I was chatting to a salesman in the Volvo dealership to which we take our 2004 V70 for servicing, and asked him about something I'd read that claimed Volvo was aiming for an all hybrid or electric lineup in the next decade. He said that was the aim but expressed doubts as to whether they could make it happen. I then asked about prices, and the smallest hybrid or electric car they make now (which would actually be too small for us as Woodsman's 6'4" height requires a tad more room) is currently $35k+ for a basic, and a pointlessly chunky SUV that we wouldn't buy anyway was $53k+. I can't see us spending that kind of money on a new car, so I think we'll be keeping the V70 petrol car going for as long as we can.

 
barbados
1325988.  Fri Jul 05, 2019 9:57 am Reply with quote

Thatíll be when the oil wells run dry then Jenny :)
Although Iím really surprised Volvo arenít further ahead in the game, they are pretty innovative when it comes to the car industry

 
Jenny
1325991.  Fri Jul 05, 2019 10:03 am Reply with quote

Quite possibly they have been encountering some of the difficulties discussed in this thread.
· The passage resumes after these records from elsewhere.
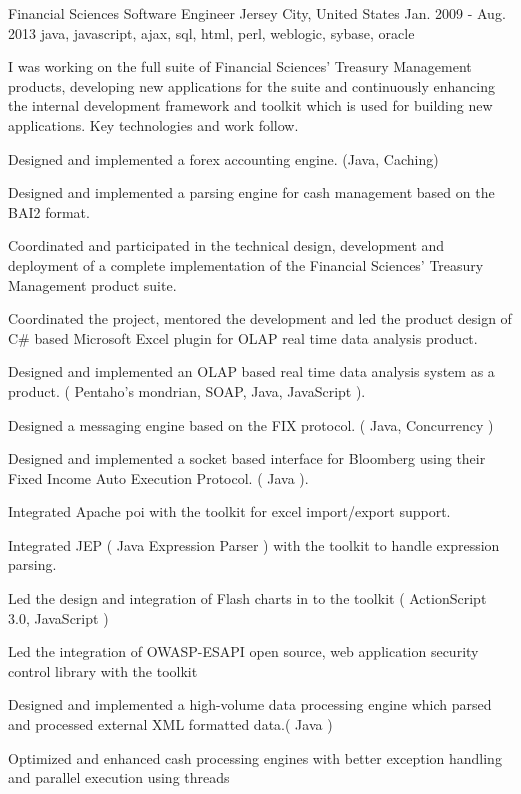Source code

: \cventry
    {Financial Sciences} %
    {Software Engineer} %
    {Jersey City, United States} %
    {Jan. 2009 - Aug. 2013} %
    { java, javascript, ajax, sql, html, perl, weblogic, sybase, oracle } %
    {
        I was working on the full suite of Financial Sciences' Treasury Management products, developing new applications for the suite and continuously enhancing the
        internal development framework and toolkit which is used for building new applications. Key technologies and work follow.
    \begin{cvitems} %
        \item { Designed and implemented a forex accounting engine. (Java, Caching)}
        \item { Designed and implemented a parsing engine for cash management based on the BAI2 format.}
        \item { Coordinated and participated in the technical design, development and deployment of a complete implementation of the Financial Sciences' Treasury Management product suite.}
        \item { Coordinated the project, mentored the development and led the product design of C\# based Microsoft Excel plugin for OLAP real time data analysis product.}
        \item { Designed and implemented an OLAP based real time data analysis system as a product. ( Pentaho's mondrian, SOAP, Java, JavaScript ).}
        \item { Designed a messaging engine based on the FIX protocol. ( Java, Concurrency )}
        \item { Designed and implemented a socket based interface for Bloomberg using their Fixed Income Auto Execution Protocol. ( Java ).}
        \item { Integrated Apache poi with the toolkit for excel import/export support.}
        \item { Integrated JEP ( Java Expression Parser ) with the toolkit to handle expression parsing.}
        \item { Led the design and integration of Flash charts in to the toolkit ( ActionScript 3.0, JavaScript )}
        \item { Led the integration of OWASP-ESAPI open source, web application security control library with the toolkit}
        \item { Designed and implemented a high-volume data processing engine which parsed and processed external XML formatted data.( Java )}
        \item { Optimized and enhanced cash processing engines with better exception handling and parallel execution using threads }
    \end{cvitems}
    }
Frankly, given the thunderclouds hovering above the future, I'm quite hopeful that I will have shuffled off this mortal coil by the time I hit a century if not before, which give me no more than about thirty years.

 
cnb
1325994.  Fri Jul 05, 2019 10:11 am Reply with quote

dr.bob wrote:
It seems like an awful lot of effort to go to if governments are actively encouraging everyone to switch to EVs in the not-too-distant future.


In the UK they've removed the purchase subsidy for plug-in hybrids, but there's still plenty of incentive to have a hybrid car if it actually reduces emissions, as company car taxes are still CO2 based.
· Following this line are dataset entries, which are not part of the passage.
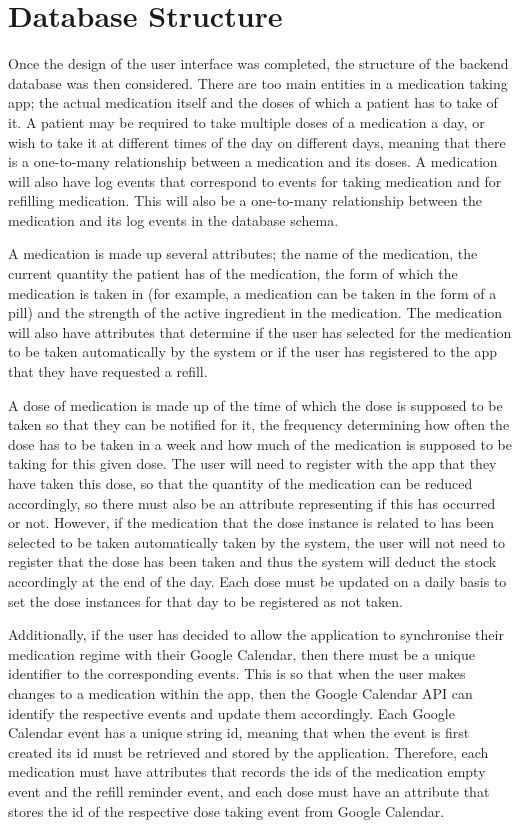 \documentclass{l4proj}
\begin{document}
 
\section{Database Structure}

Once the design of the user interface was completed, the structure of the backend database was then considered. There are too main entities in a medication taking app; the actual medication itself and the doses of which a patient has to take of it. A patient may be required to take multiple doses of a medication a day, or wish to take it at different times of the day on different days, meaning that there is a one-to-many relationship between a medication and its doses. A medication will also have log events that correspond to events for taking medication and for refilling medication. This will also be a one-to-many relationship between the medication and its log events in the database schema.

A medication is made up several attributes; the name of the medication, the current quantity the patient has of the medication, the form of which the medication is taken in (for example, a medication can be taken in the form of a pill) and the strength of the active ingredient in the medication. The medication will also have attributes that determine if the user has selected for the medication to be taken automatically by the system or if the user has registered to the app that they have requested a refill.

A dose of medication is made up of the time of which the dose is supposed to be taken so that they can be notified for it, the frequency determining how often the dose has to be taken in a week and how much of the medication is supposed to be taking for this given dose. The user will need to register with the app that they have taken this dose, so that the quantity of the medication can be reduced accordingly, so there must also be an attribute representing if this has occurred or not. However, if the medication that the dose instance is related to has been selected to be taken automatically taken by the system, the user will not need to register that the dose has been taken and thus the system will deduct the stock accordingly at the end of the day. Each dose must be updated on a daily basis to set the dose instances for that day to be registered as not taken. 

Additionally, if the user has decided to allow the application to synchronise their medication regime with their Google Calendar, then there must be a unique identifier to the corresponding events. This is so that when the user makes changes to a medication within the app, then the Google Calendar API can identify the respective events and update them accordingly. Each Google Calendar event has a unique string id, meaning that when the event is first created its id must be retrieved and stored by the application. Therefore, each medication must have attributes that records the ids of the medication empty event and the refill reminder event, and each dose must have an attribute that stores the id of the respective dose taking event from Google Calendar.
\end{document}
A higher rate taxpayer will pay £1880 in tax on a company-provided Mitsubishi Outlander plug-in hybrid, or £3920 on a petrol version.
The hybrid is more expensive to buy or lease, but the difference in the lease cost is only about £800 per year. Even if the driver has to reimburse the employer for the additional lease cost, he'll still save over £1000 per year.

Across Europe there's a fair bit of variation in the absolute level of car taxation rates, but most have a CO2- or fuel economy-based charging system.